As is left-hand traffic in right-hand traffic countries or vice versa.
There are many different approaches to deal with this:

 - for a small amount of files I'd say it is normaly safe to ignore it
   (though that does not seem to be the case here)

 - put parts with architecture-independent data to /usr/share and
   symlink them. That is what usually takes the last efford and when
   directories are at least locally consistent (like images in a
   images subdir) can be relatively good. Having to sort things on
   a per-file basis can be ugly, though...
   Depending on the data, also the other way around is possible, i.e.
   having everything in /usr/share and only sorting the architecture
   dependent data out and putting that in /usr/lib.

 - patch the program to look in multiple places. How easy or difficult
   this is depends on how it is implemented. If every file is looked
   for in a search path, the search path could simply also contain
   the /usr/share directory. When things are searched relatively
   to other stuff (like a image in the same directory as a library,
   or first searching the plugin dir and than looking for stuff in
   there), things get more complicated, but sometime can still be
   relatively easy. (If you know that only shared libraries are
   architecture dependent and everything else is not, for example,
   an (slighly ugly, but very effective) way might be to just
   try again a dl_open again with lib replaces by share if the first
   fails).

>   3. The same addon contains .ttf files from various free fonts like
>      Vera. Those files are duplicates of the files in the corresponding
>      Debian packages, but they're renamed and put into a special folder
>      structure. Is it a) necessary to replace those files by symlinks
>      and b) can that be done automatically?

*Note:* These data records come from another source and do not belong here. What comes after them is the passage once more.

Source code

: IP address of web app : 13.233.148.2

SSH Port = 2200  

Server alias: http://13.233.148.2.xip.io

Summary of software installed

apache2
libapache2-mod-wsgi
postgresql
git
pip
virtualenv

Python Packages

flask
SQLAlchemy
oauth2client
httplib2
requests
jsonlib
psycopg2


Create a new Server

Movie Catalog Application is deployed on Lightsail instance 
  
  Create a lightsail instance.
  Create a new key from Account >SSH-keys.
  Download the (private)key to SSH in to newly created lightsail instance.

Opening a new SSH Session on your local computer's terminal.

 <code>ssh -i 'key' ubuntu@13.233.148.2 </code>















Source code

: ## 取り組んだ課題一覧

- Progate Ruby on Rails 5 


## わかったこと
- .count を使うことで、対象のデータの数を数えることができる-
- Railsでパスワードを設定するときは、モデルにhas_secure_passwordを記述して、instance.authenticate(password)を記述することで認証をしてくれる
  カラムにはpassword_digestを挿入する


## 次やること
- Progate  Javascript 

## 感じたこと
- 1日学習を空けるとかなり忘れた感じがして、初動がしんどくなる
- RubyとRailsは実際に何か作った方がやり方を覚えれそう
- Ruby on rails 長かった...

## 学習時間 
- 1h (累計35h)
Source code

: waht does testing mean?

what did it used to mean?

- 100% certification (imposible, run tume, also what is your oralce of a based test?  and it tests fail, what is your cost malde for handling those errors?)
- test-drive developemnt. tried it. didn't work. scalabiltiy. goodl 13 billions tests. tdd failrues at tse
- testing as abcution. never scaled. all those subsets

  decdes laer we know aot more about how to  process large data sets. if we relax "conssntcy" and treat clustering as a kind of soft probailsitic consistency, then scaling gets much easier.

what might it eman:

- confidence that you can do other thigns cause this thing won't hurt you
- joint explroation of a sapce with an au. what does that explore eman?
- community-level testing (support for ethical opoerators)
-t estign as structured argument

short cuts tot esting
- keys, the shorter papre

I don't know what is necessary here, but I'd strongly recommend to find
a way to use the normal fonts. Also fonts that are not yet in Debian
might be able to be included in Debian as seperate packages, so also
other software can benefit from it. (And when it cannot, it most likely
might be problematic in this package. Font licenses tend to be seldom
looked at and often very strange). I think in this case it would be
really be best if there was a way to have the global fonts used without
having to create symlinks, as I guess symlinks might easily break in
the long run.

Hochachtungsvoll,
	Bernhard R. Link
-- 
"Never contain programs so few bugs, as when no debugging tools are available!"